-------- Data records
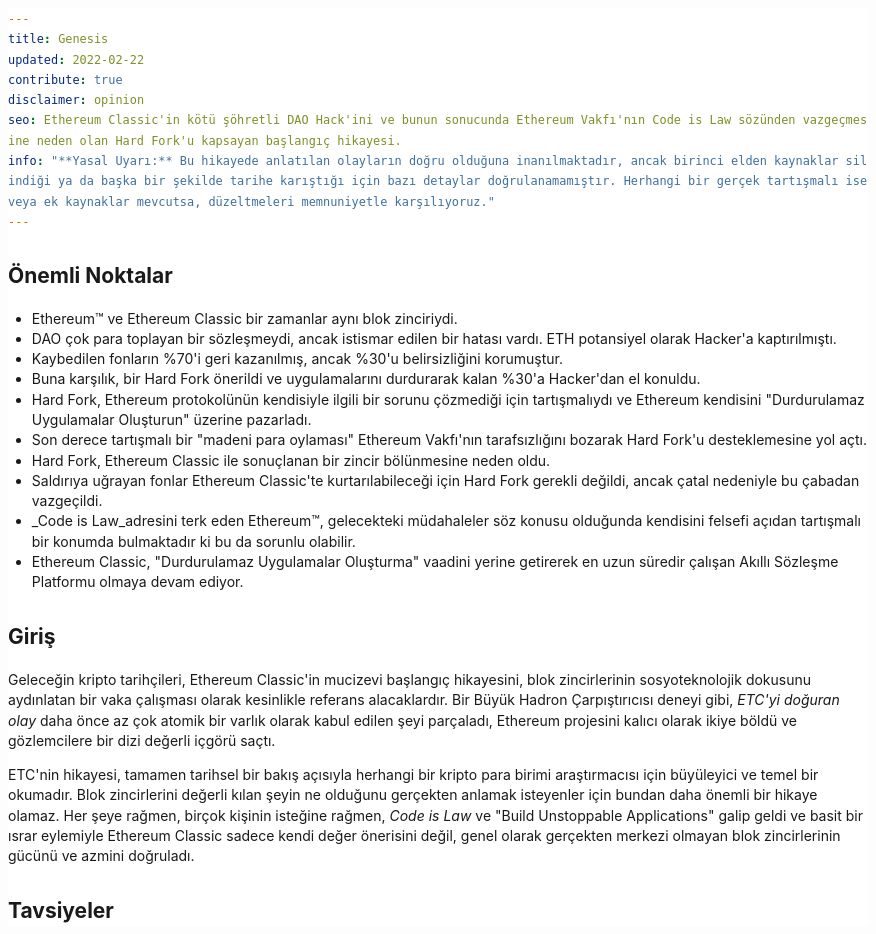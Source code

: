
 ```yaml
---
title: Genesis
updated: 2022-02-22
contribute: true
disclaimer: opinion
seo: Ethereum Classic'in kötü şöhretli DAO Hack'ini ve bunun sonucunda Ethereum Vakfı'nın Code is Law sözünden vazgeçmesine neden olan Hard Fork'u kapsayan başlangıç hikayesi.
info: "**Yasal Uyarı:** Bu hikayede anlatılan olayların doğru olduğuna inanılmaktadır, ancak birinci elden kaynaklar silindiği ya da başka bir şekilde tarihe karıştığı için bazı detaylar doğrulanamamıştır. Herhangi bir gerçek tartışmalı ise veya ek kaynaklar mevcutsa, düzeltmeleri memnuniyetle karşılıyoruz."
---
```


## Önemli Noktalar

- Ethereum™ ve Ethereum Classic bir zamanlar aynı blok zinciriydi.
- DAO çok para toplayan bir sözleşmeydi, ancak istismar edilen bir hatası vardı. ETH potansiyel olarak Hacker'a kaptırılmıştı.
- Kaybedilen fonların %70'i geri kazanılmış, ancak %30'u belirsizliğini korumuştur.
- Buna karşılık, bir Hard Fork önerildi ve uygulamalarını durdurarak kalan %30'a Hacker'dan el konuldu.
- Hard Fork, Ethereum protokolünün kendisiyle ilgili bir sorunu çözmediği için tartışmalıydı ve Ethereum kendisini "Durdurulamaz Uygulamalar Oluşturun" üzerine pazarladı.
- Son derece tartışmalı bir "madeni para oylaması" Ethereum Vakfı'nın tarafsızlığını bozarak Hard Fork'u desteklemesine yol açtı.
- Hard Fork, Ethereum Classic ile sonuçlanan bir zincir bölünmesine neden oldu.
- Saldırıya uğrayan fonlar Ethereum Classic'te kurtarılabileceği için Hard Fork gerekli değildi, ancak çatal nedeniyle bu çabadan vazgeçildi.
- _Code is Law_adresini terk eden Ethereum™, gelecekteki müdahaleler söz konusu olduğunda kendisini felsefi açıdan tartışmalı bir konumda bulmaktadır ki bu da sorunlu olabilir.
- Ethereum Classic, "Durdurulamaz Uygulamalar Oluşturma" vaadini yerine getirerek en uzun süredir çalışan Akıllı Sözleşme Platformu olmaya devam ediyor.

## Giriş

Geleceğin kripto tarihçileri, Ethereum Classic'in mucizevi başlangıç hikayesini, blok zincirlerinin sosyoteknolojik dokusunu aydınlatan bir vaka çalışması olarak kesinlikle referans alacaklardır. Bir Büyük Hadron Çarpıştırıcısı deneyi gibi, _ETC'yi doğuran olay_ daha önce az çok atomik bir varlık olarak kabul edilen şeyi parçaladı, Ethereum projesini kalıcı olarak ikiye böldü ve gözlemcilere bir dizi değerli içgörü saçtı.

ETC'nin hikayesi, tamamen tarihsel bir bakış açısıyla herhangi bir kripto para birimi araştırmacısı için büyüleyici ve temel bir okumadır. Blok zincirlerini değerli kılan şeyin ne olduğunu gerçekten anlamak isteyenler için bundan daha önemli bir hikaye olamaz. Her şeye rağmen, birçok kişinin isteğine rağmen, _Code is Law_ ve "Build Unstoppable Applications" galip geldi ve basit bir ısrar eylemiyle Ethereum Classic sadece kendi değer önerisini değil, genel olarak gerçekten merkezi olmayan blok zincirlerinin gücünü ve azmini doğruladı.

## Tavsiyeler
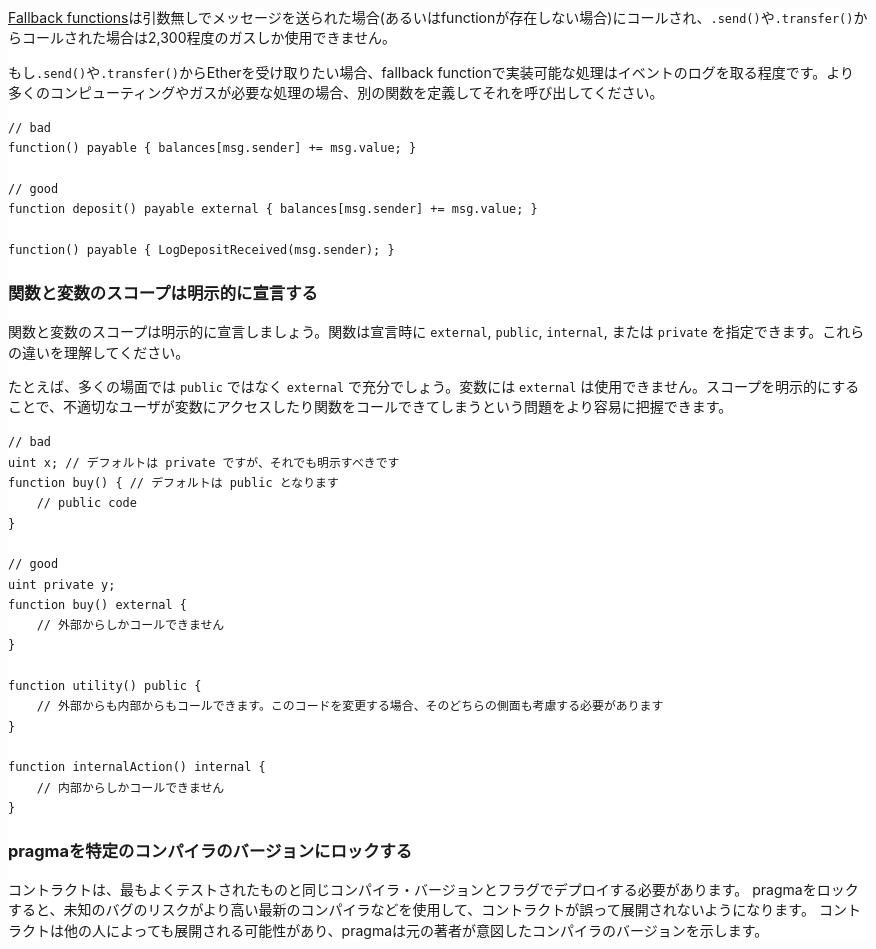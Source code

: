 [Fallback functions](http://solidity.readthedocs.io/en/latest/contracts.html#fallback-function)は引数無しでメッセージを送られた場合(あるいはfunctionが存在しない場合)にコールされ、`.send()`や`.transfer()`からコールされた場合は2,300程度のガスしか使用できません。

もし`.send()`や`.transfer()`からEtherを受け取りたい場合、fallback functionで実装可能な処理はイベントのログを取る程度です。より多くのコンピューティングやガスが必要な処理の場合、別の関数を定義してそれを呼び出してください。

```
// bad
function() payable { balances[msg.sender] += msg.value; }

// good
function deposit() payable external { balances[msg.sender] += msg.value; }

function() payable { LogDepositReceived(msg.sender); }
```

<a name="explicitly-mark-visibility-in-functions-and-state-variables"></a>

### 関数と変数のスコープは明示的に宣言する

関数と変数のスコープは明示的に宣言しましょう。関数は宣言時に `external`, `public`, `internal`, または `private` を指定できます。これらの違いを理解してください。

たとえば、多くの場面では `public` ではなく `external` で充分でしょう。変数には `external` は使用できません。スコープを明示的にすることで、不適切なユーザが変数にアクセスしたり関数をコールできてしまうという問題をより容易に把握できます。

```
// bad
uint x; // デフォルトは private ですが、それでも明示すべきです
function buy() { // デフォルトは public となります
    // public code
}

// good
uint private y;
function buy() external {
    // 外部からしかコールできません
}

function utility() public {
    // 外部からも内部からもコールできます。このコードを変更する場合、そのどちらの側面も考慮する必要があります
}

function internalAction() internal {
    // 内部からしかコールできません
}
```

<a name="lock-pragmas"></a>

### pragmaを特定のコンパイラのバージョンにロックする

コントラクトは、最もよくテストされたものと同じコンパイラ・バージョンとフラグでデプロイする必要があります。
pragmaをロックすると、未知のバグのリスクがより高い最新のコンパイラなどを使用して、コントラクトが誤って展開されないようになります。
コントラクトは他の人によっても展開される可能性があり、pragmaは元の著者が意図したコンパイラのバージョンを示します。
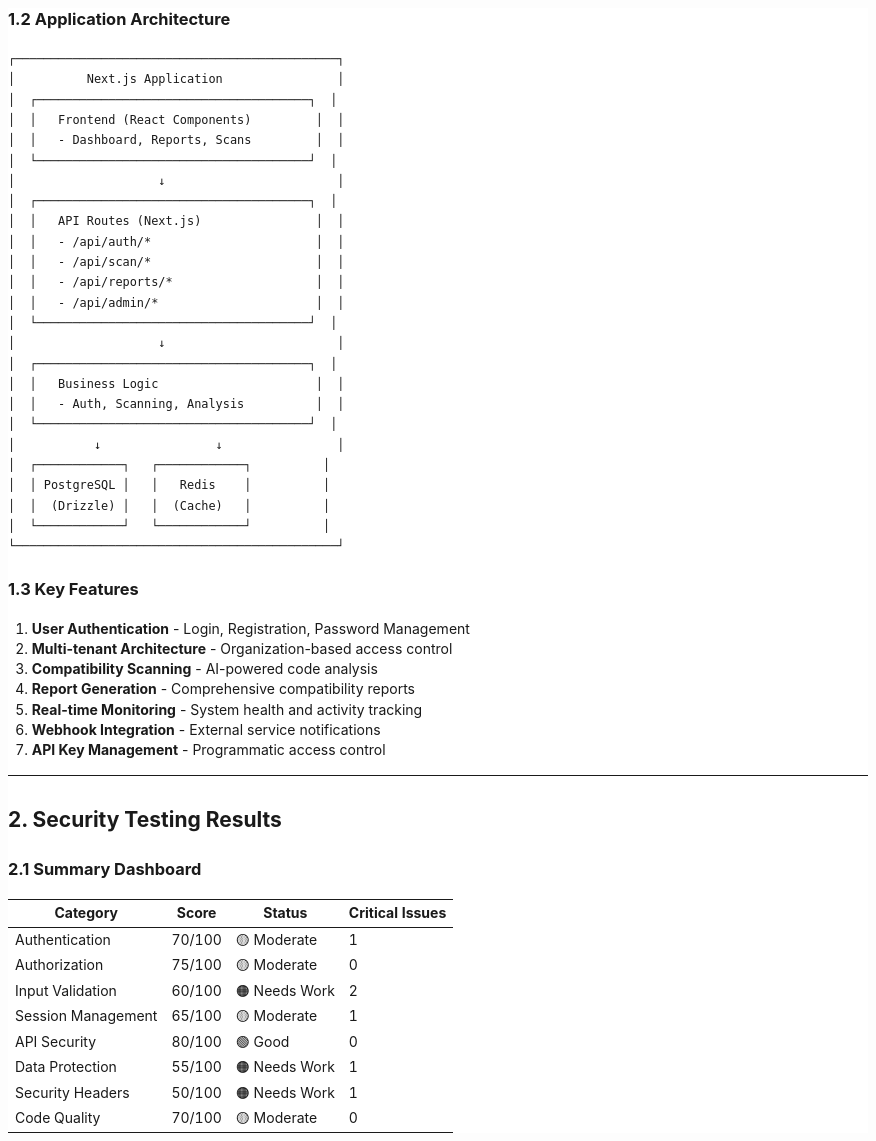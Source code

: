 
### 1.2 Application Architecture

```
┌─────────────────────────────────────────────┐
│          Next.js Application                │
│  ┌──────────────────────────────────────┐  │
│  │   Frontend (React Components)         │  │
│  │   - Dashboard, Reports, Scans         │  │
│  └──────────────────────────────────────┘  │
│                    ↓                        │
│  ┌──────────────────────────────────────┐  │
│  │   API Routes (Next.js)                │  │
│  │   - /api/auth/*                       │  │
│  │   - /api/scan/*                       │  │
│  │   - /api/reports/*                    │  │
│  │   - /api/admin/*                      │  │
│  └──────────────────────────────────────┘  │
│                    ↓                        │
│  ┌──────────────────────────────────────┐  │
│  │   Business Logic                      │  │
│  │   - Auth, Scanning, Analysis          │  │
│  └──────────────────────────────────────┘  │
│           ↓                ↓                │
│  ┌────────────┐   ┌────────────┐          │
│  │ PostgreSQL │   │   Redis    │          │
│  │  (Drizzle) │   │  (Cache)   │          │
│  └────────────┘   └────────────┘          │
└─────────────────────────────────────────────┘
```

### 1.3 Key Features

1. **User Authentication** - Login, Registration, Password Management
2. **Multi-tenant Architecture** - Organization-based access control
3. **Compatibility Scanning** - AI-powered code analysis
4. **Report Generation** - Comprehensive compatibility reports
5. **Real-time Monitoring** - System health and activity tracking
6. **Webhook Integration** - External service notifications
7. **API Key Management** - Programmatic access control

---

## 2. Security Testing Results

### 2.1 Summary Dashboard

| Category | Score | Status | Critical Issues |
|----------|-------|--------|-----------------|
| Authentication | 70/100 | 🟡 Moderate | 1 |
| Authorization | 75/100 | 🟡 Moderate | 0 |
| Input Validation | 60/100 | 🟠 Needs Work | 2 |
| Session Management | 65/100 | 🟡 Moderate | 1 |
| API Security | 80/100 | 🟢 Good | 0 |
| Data Protection | 55/100 | 🟠 Needs Work | 1 |
| Security Headers | 50/100 | 🟠 Needs Work | 1 |
| Code Quality | 70/100 | 🟡 Moderate | 0 |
----------------
Task details: Your reply should hold all the lines from the listing above in which "internal" appears.

Answer area:
関数と変数のスコープは明示的に宣言しましょう。関数は宣言時に `external`, `public`, `internal`, または `private` を指定できます。これらの違いを理解してください。
function internalAction() internal {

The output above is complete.